Looking at your dl then ... actually I think that may work ... you'd get $dl = x\;d\alpha / \cos^2\alpha$ or something...
Some of the other expressions in the first pic do not work... like $r\; d\alpha \cos\alpha = dl$ is not true, and I don't see how you did $r=\sqrt{\alpha_0^2+z^2}$

Why are you trying to do the integration wrt $\alpha$ anyway?

Go back a bit: at position x, the radial component of the field due to charge $dq$ between $z$ and $z+dz$ is:
$dE_x = (dq/r^2)\cos\alpha$ (using your diagrams).

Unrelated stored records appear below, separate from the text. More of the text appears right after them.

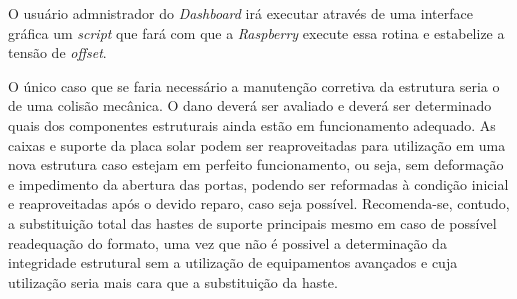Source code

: O usuário admnistrador do \textit{Dashboard} irá executar através de uma interface gráfica um \textit{script} que fará com que a \textit{Raspberry} execute essa rotina e estabelize a tensão de \emph{offset}.

O único caso que se faria necessário a manutenção corretiva da estrutura seria o de uma colisão mecânica. O dano deverá ser avaliado e deverá ser determinado quais dos componentes estruturais ainda estão em funcionamento adequado. As caixas e suporte da placa solar podem ser reaproveitadas para utilização em uma nova estrutura caso estejam em perfeito funcionamento, ou seja, sem deformação e impedimento da abertura das portas, podendo ser reformadas à condição inicial e reaproveitadas após o devido reparo, caso seja possível. Recomenda-se, contudo, a substituição total das hastes de suporte principais mesmo em caso de possível readequação do formato, uma vez que não é possivel a determinação da integridade estrutural sem a utilização de equipamentos avançados e cuja utilização seria mais cara que a substituição da haste.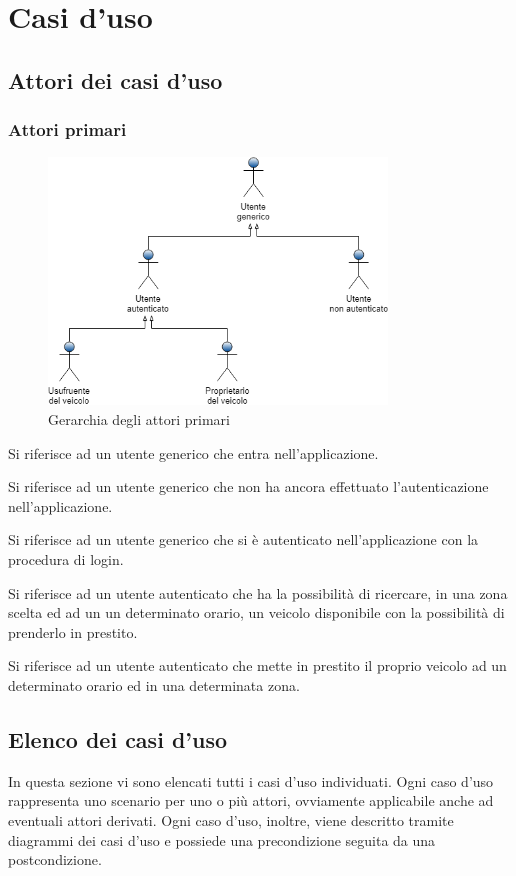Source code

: \section{Casi d'uso} 
\subsection{Attori dei casi d'uso}
\subsubsection{Attori primari}
\begin{figure}[h]
	\includegraphics[width=9cm]{res/images/attori_primari.png}
	\centering
	\caption{Gerarchia degli attori primari}
\end{figure}
\begin{description}[style=nextline]
	\item[Utente generico]
	Si riferisce ad un utente generico che entra nell'applicazione.
	\item[Utente non autenticato]
	Si riferisce ad un utente generico che non ha ancora effettuato l'autenticazione nell'applicazione.
	\item[Utente autenticato]
	Si riferisce ad un utente generico che si è autenticato nell'applicazione con la procedura di login.
	\item[Usufruente del veicolo]
	Si riferisce ad un utente autenticato che ha la possibilità di ricercare, in una zona scelta ed ad un un determinato orario, un veicolo disponibile con la possibilità di prenderlo in prestito.
	\item[Proprietario del veicolo]
	Si riferisce ad un utente autenticato che mette in prestito il proprio veicolo ad un determinato orario ed in una determinata zona.	
\end{description}

\subsection{Elenco dei casi d'uso}
In questa sezione vi sono elencati tutti i casi d'uso individuati. Ogni caso d'uso rappresenta uno scenario per uno o più attori, ovviamente applicabile anche ad eventuali attori derivati. Ogni caso d'uso, inoltre, viene descritto tramite diagrammi dei casi d'uso e possiede una precondizione seguita da una postcondizione.
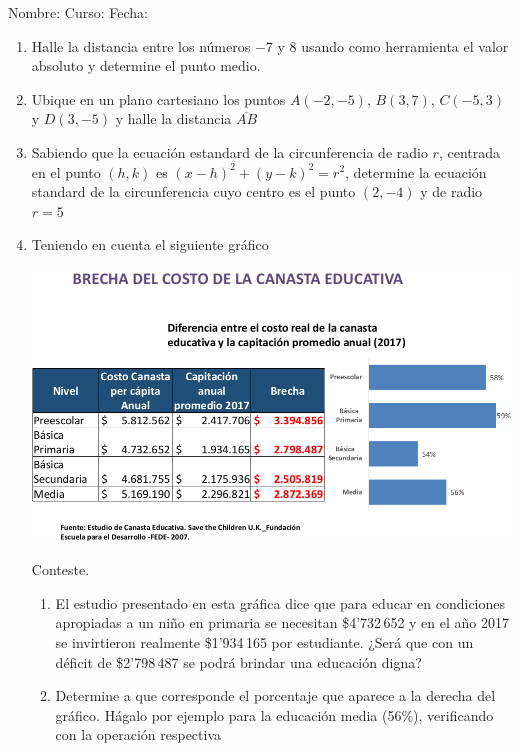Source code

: \documentclass[fleqn]{article}
\newcommand{\LineaNombre}{%
\par
\vspace{\baselineskip}
Nombre:\hrulefill \; Curso: \underline{\hspace*{48pt}} \; Fecha: \underline{\hspace*{2.5cm}} \relax
\par}
\begin{document}
\LineaNombre
\begin{enumerate}
 \item Halle la distancia entre los números $-7$ y 8 usando como herramienta el valor absoluto y determine el punto medio.\noanswer
 \item Ubique en un plano cartesiano los puntos $A(-2,-5)$, $B(3,7)$, $C(-5,3)$ y $D(3,-5)$ y halle la distancia $\overline{AB}$
  \item Sabiendo que la ecuación estandard de la circunferencia de radio $r$, centrada en el punto $(h,k)$ es $(x-h)^{2}+(y-k)^{2}=r^{2}$, determine la ecuación standard de la circunferencia cuyo centro es el punto $(2,-4)$ y de radio $r=5$ \noanswer
 \item Teniendo en cuenta el siguiente gráfico
 \begin{center}
 \includegraphics[scale=.375]{Images/BrechaCanasta.png} 
 \end{center}
 Conteste.
 \begin{enumerate}
 \item El estudio presentado en esta gráfica dice que para educar en condiciones apropiadas a un niño en primaria se necesitan \$4'732\,652 y en el año 2017 se invirtieron realmente \$1'934\,165 por estudiante. ¿Será que con un déficit de \$2'798\,487 se podrá brindar una educación digna?
 \item Determine a que corresponde el porcentaje que aparece a la derecha del gráfico. Hágalo por ejemplo para la educación media (56\%), verificando con la operación respectiva \noanswer

\end{enumerate}
\end{enumerate}
\end{document}
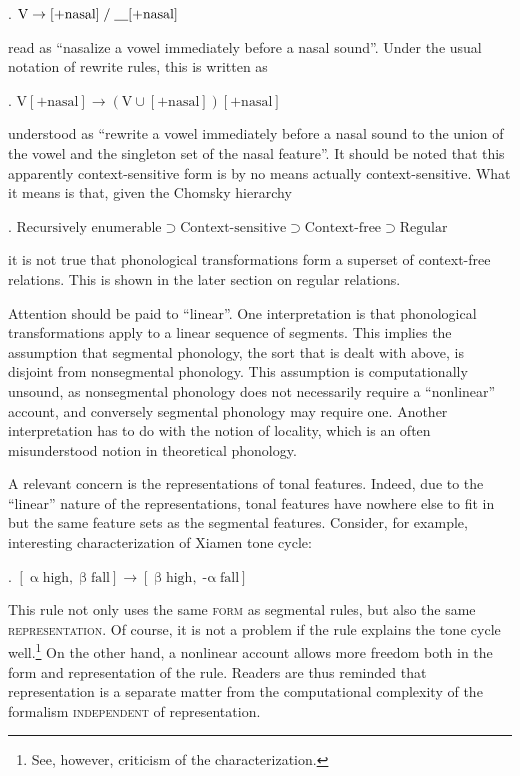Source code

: \documentclass[12pt, a4paper]{report}
\newcommand{\context}{\mathrel{/}}
\newcommand{\gap}{\underline{\hspace{1em}}}
\newcommand{\textemph}[1]{\textsc{#1}}
\begin{document}
\ex. \(\text{V} \to [+\text{nasal}]
\context \text{\gap}[+\text{nasal}]\)

read as \enquote{nasalize a vowel immediately before a nasal sound}.
Under the usual notation of rewrite rules, this is written as

\ex. \(\text{V}[+\text{nasal}] \to
(\text{V} \cup [+\text{nasal}])[+\text{nasal}]\)

understood as \enquote{rewrite a vowel immediately before a nasal
  sound to the union of the vowel and the singleton set of the nasal
  feature}.  It should be noted that this apparently context-sensitive
form is by no means actually context-sensitive.  What it means is
that, given the Chomsky hierarchy \parencite{c59cfpg}

\ex. \(\text{Recursively enumerable} \supset
\text{Context-sensitive} \supset
\text{Context-free} \supset
\text{Regular}\)

it is not true that phonological transformations form a superset of
context-free relations.  This is shown in the later section on regular
relations.

Attention should be paid to \enquote{linear}.  One interpretation is
that phonological transformations apply to a linear sequence of
segments.  This implies the assumption that segmental phonology, the
sort that is dealt with above, is disjoint from nonsegmental
phonology.  This assumption is computationally unsound, as
nonsegmental phonology does not necessarily require a
\enquote{nonlinear} account, and conversely segmental phonology may
require one.  Another interpretation has to do with the notion of
locality, which is an often misunderstood notion in theoretical
phonology.

A relevant concern is the representations of tonal features.  Indeed,
due to the \enquote{linear} nature of the representations, tonal
features have nowhere else to fit in but the same feature sets as the
segmental features.  Consider, for example, 
interesting characterization of Xiamen tone cycle:

\ex. \([\mathop{\alpha}\text{high}, \mathop{\beta}\text{fall}]
\to [\mathop{\beta}\text{high}, \mathop{-\alpha}\text{fall}]\)

This rule not only uses the same \textemph{form} as segmental rules,
but also the same \textemph{representation}.  Of course, it is not a
problem if the rule explains the tone cycle well.\footnote{See,
  however,  criticism of the characterization.}  On
the other hand, a nonlinear account allows more freedom both in the
form and representation of the rule.  Readers are thus reminded that
representation is a separate matter from the computational complexity
of the formalism \textemph{independent} of representation.
\end{document}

Notice that $\cos\alpha = x/r$, $r^2=x^2+z^2$, and $dq = \lambda\; dz$
... where $\lambda$ is the linear charge density. now the calculation is easy to set up.

 

[diredragon]

You seem to be defining dl to be the length of the line segment between $z$ and $z+dz$ (top diagram) ... but surely that is just $dz$? Why change the name?
Looking at your dl then ... actually I think that may work ... you'd get $dl = x\;d\alpha / \cos^2\alpha$ or something...
Some of the other expressions in the first pic do not work... like $r\; d\alpha \cos\alpha = dl$ is not true, and I don't see how you did $r=\sqrt{\alpha_0^2+z^2}$

Why are you trying to do the integration wrt $\alpha$ anyway?

Go back a bit: at position x, the radial component of the field due to charge $dq$ between $z$ and $z+dz$ is:
$dE_x = (dq/r^2)\cos\alpha$ (using your diagrams).

Notice that $\cos\alpha = x/r$, $r^2=x^2+z^2$, and $dq = \lambda\; dz$
... where $\lambda$ is the linear charge density. now the calculation is easy to set up.

Oh yeah i see..i was looking at the small segment wrong and that's $x_0$ in the square root, I just wrote it funny, sorry bout that and thanks! :)